Latest update February 14th, 2025 8:22 AM
Nov 21, 2009 Features / Columnists, Freddie Kissoon
I was doing some shopping in a Regent Street store and as I was leaving, entering was someone well known in the Guyanese society. He wanted to chat and chat we did. Then he made an intriguing point and immediately after made a request of me.
He said to me; “Freddie have you noticed of late Henry Jeffrey has been writing letters in the newspapers?” I nodded in the affirmative. Then he went on; “But he doesn’t say a thing about his experience in the Government after all those years; you have a topic there, Freddie.”
I informed the gentleman that I have responded to Dr. Jeffrey before particularly one letter of the former Minister that I found shockingly deceptive, and egregiously shapeless.
Dr Jeffrey, in tracing the politics of the PNC and the PPP and their respective roles in Guyana’s sad history concluded that he doesn’t think there has ever been a PNC or PPP politician who would have ever planned and executed, while in government, a policy whose deliberate intention was to cause harm.

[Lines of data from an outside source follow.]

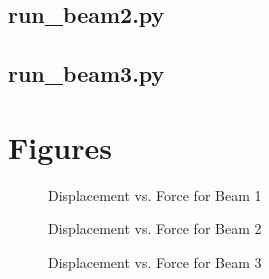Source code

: \documentclass{article}
\begin{document}
\subsection{run\_beam2.py}
%
\pagebreak  %
\subsection{run\_beam3.py}
%
\pagebreak  %
\section{Figures}
\begin{figure}[htb]
\begin{center}
\caption{Displacement vs. Force for Beam 1}
\end{center}
\end{figure}

\begin{figure}[h!tb]
\begin{center}
\caption{Displacement vs. Force for Beam 2}
\end{center}
\end{figure}

\begin{figure}[h!tb]
\begin{center}
\caption{Displacement vs. Force for Beam 3}
\end{center}
\end{figure}
\end{document}
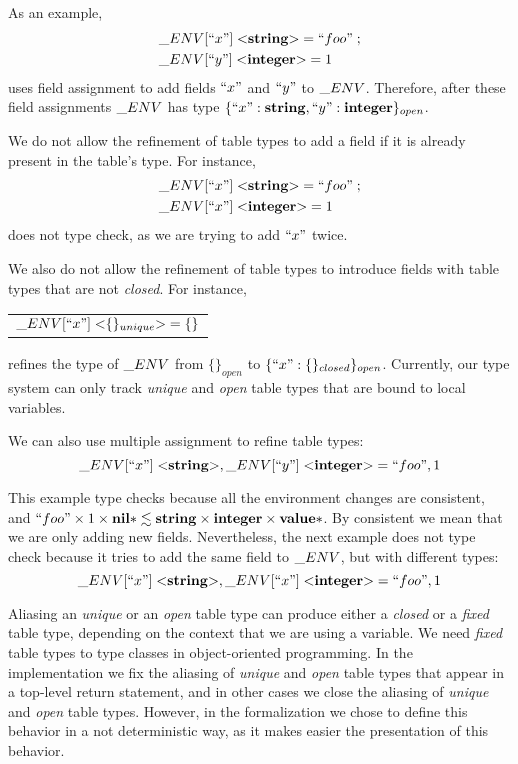 \documentclass{sigplanconf}
\newcommand{\Value}{\mathbf{value}}
\newcommand{\Nil}{\mathbf{nil}}
\newcommand{\Integer}{\mathbf{integer}}
\newcommand{\String}{\mathbf{string}}
\begin{document}
As an example,
\begin{align*}
& \string_ENV[``x"] \; {<}\String{>} = ``foo" \;; \\
& \string_ENV[``y"] \; {<}\Integer{>} = 1
\end{align*}
uses field assignment to add fields $``x"$ and $``y"$ to $\string_ENV$.
Therefore, after these field assignments $\string_ENV$ has type
$\{``x":\String, ``y":\Integer\}_{open}$.

We do not allow the refinement of table types to add a field if it is
already present in the table's type.
For instance,
\begin{align*}
& \string_ENV[``x"] \; {<}\String{>} = ``foo" \;; \\
& \string_ENV[``x"] \; {<}\Integer{>} = 1
\end{align*}
does not type check, as we are trying to add $``x"$ twice.

We also do not allow the refinement of table types to introduce
fields with table types that are not \emph{closed}.
For instance,
\begin{center}
\begin{tabular}{l}
$\string_ENV[``x"] \; {<}\{\}_{unique}{>} = \{\}$
\end{tabular}
\end{center}
refines the type of $\string_ENV$ from $\{\}_{open}$ to $\{``x":\{\}_{closed}\}_{open}$.
Currently, our type system can only track \emph{unique} and
\emph{open} table types that are bound to local variables.

We can also use multiple assignment to refine table types:
\[
\string_ENV[``x"] \; {<}\String{>}, \string_ENV[``y"] \; {<}\Integer{>} = ``foo", 1
\]

This example type checks because all the environment changes are consistent, and
$``foo" \times 1 \times \Nil{*} \lesssim \String \times \Integer \times \Value{*}$.
By consistent we mean that we are only adding new fields.
Nevertheless, the next example does not type check because it tries to add
the same field to $\string_ENV$, but with different types:
\[
\string_ENV[``x"] \; {<}\String{>}, \string_ENV[``x"] \; {<}\Integer{>} = ``foo", 1
\]

Aliasing an \emph{unique} or an \emph{open} table type can produce
either a \emph{closed} or a \emph{fixed} table type, depending on
the context that we are using a variable.
We need \emph{fixed} table types to type classes in object-oriented programming.
In the implementation we fix the aliasing of \emph{unique} and \emph{open}
table types that appear in a top-level return statement, and in other cases we
close the aliasing of \emph{unique} and \emph{open} table types.
However, in the formalization we chose to define this behavior in
a not deterministic way, as it makes easier the presentation of this behavior.
\end{document}
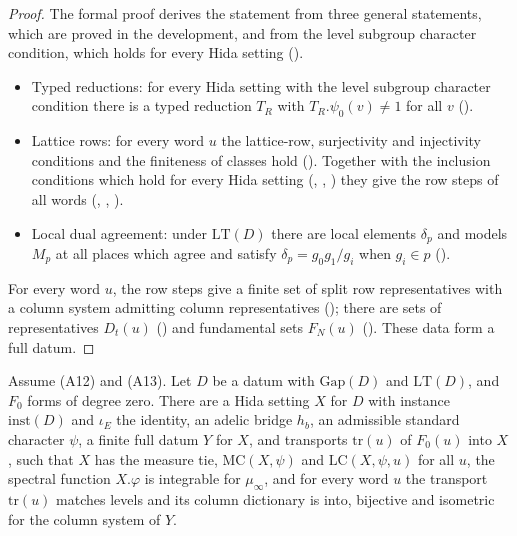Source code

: \begin{proof}
The formal proof derives the statement from three general statements, which are proved in the development, and
from the level subgroup character condition, which holds for every Hida setting
().
\begin{itemize}
\item Typed reductions: for every Hida setting with the level subgroup character condition there is a typed
  reduction $T_R$ with $T_R.\psi_0(v)\ne1$ for all $v$ ().
\item Lattice rows: for every word $u$ the lattice-row, surjectivity and injectivity conditions and the finiteness of
  classes hold (). Together with the inclusion conditions which hold
  for every Hida setting (, ,
  ) they give the row steps of all words
  (, ,
  ).
\item Local dual agreement: under $\mathrm{LT}(D)$ there are local elements $\delta_p$ and models $M_p$ at all places which
  agree and satisfy $\delta_p=g_0g_1/g_i$ when $g_i\in p$ ().
\end{itemize}
For every word $u$, the row steps give a finite set of split row representatives with a column system admitting column
representatives (); there are sets of representatives $D_t(u)$
() and fundamental sets $F_N(u)$ ().
These data form a full datum.
\end{proof}

\begin{theorem}\label{pf:baselat1:specgap}
Assume (A12) and (A13). Let $D$ be a datum with $\mathrm{Gap}(D)$ and $\mathrm{LT}(D)$, and $F_0$ forms of degree zero.
There are a Hida setting $X$ for $D$ with instance $\mathrm{inst}(D)$ and $\iota_E$ the identity, an adelic bridge $h_b$, an
admissible standard character $\psi$, a finite full datum $Y$ for $X$, and transports $\mathrm{tr}(u)$ of $F_0(u)$ into $X$,
such that $X$ has the measure tie, $\mathrm{MC}(X,\psi)$ and $\mathrm{LC}(X,\psi,u)$ for all $u$, the spectral function
$X.\varphi$ is integrable for $\mu_\infty$, and for every word $u$ the transport $\mathrm{tr}(u)$ matches levels and
its column dictionary is into, bijective and isometric for the column system of $Y$.
\end{theorem}


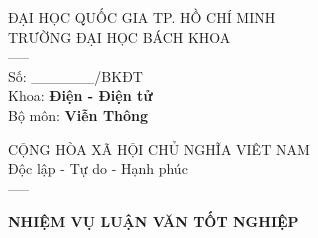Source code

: \documentclass[12pt]{report}
\newcommand{\fontnormal}{\fontsize{8pt}{12pt}\selectfont}
\begin{document}
\newpage
{
\begin{multicols}{2}
	\begin{center}
		\fontnormal
		ĐẠI HỌC QUỐC GIA TP. HỒ CHÍ MINH\\
		TRƯỜNG ĐẠI HỌC BÁCH KHOA\\
		-----\\
		Số: \_\_\_\_\_\_/BKĐT\\
		Khoa: \textbf{Điện - Điện tử}\\
		Bộ môn: \textbf{Viễn Thông}\\
	\end{center}
	\columnbreak
	\begin{center}
		\fontnormal
		CỘNG HÒA XÃ HỘI CHỦ NGHĨA VIÊT NAM\\
		Độc lập - Tự do - Hạnh phúc\\
		-----\\
	\end{center}
\end{multicols}

\begin{center}
{\large \textbf{NHIỆM VỤ LUẬN VĂN TỐT NGHIỆP} \par}
\end{center}

}
\end{document}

Dr. Jeffrey is essentially a politician and as such his words may have designs that are intended to maximise his schemes and plans. But for those who study Guyanese political sociology and contemporary Guyanese history, it appears more than naïve but dangerously misleading to say that in the their exercise of power from 1957 to the present, PNC and PPP political elites have not sought to do things to this country that were intended to hurt the constituencies and by a logical spin off, the nation, of those that criticised and opposed them.
In that column of mine, I offered examples from both governments. In the PNC era, it was a heartless action on the part of those who planned the assassination of Walter Rodney. Under the PPP, it is my belief that in locating the Berbice Bridge away from New Amsterdam, the intention was to weaken a community that the PPP sees as never being able to win over.
I have read all the correspondences of former Minister Jeffrey since he left (or was asked to leave) office. Two particular pieces interest me; one of August 7, 2009, “As an initial step, we need to understand and attempt to resolve the concerns of the contending sides.” The other, of August 24, 2009, “Anyone cognizant with the workings of oligarchies should not be surprised Corbin has been returned as leader.” Both letters appeared in the Stabroek News.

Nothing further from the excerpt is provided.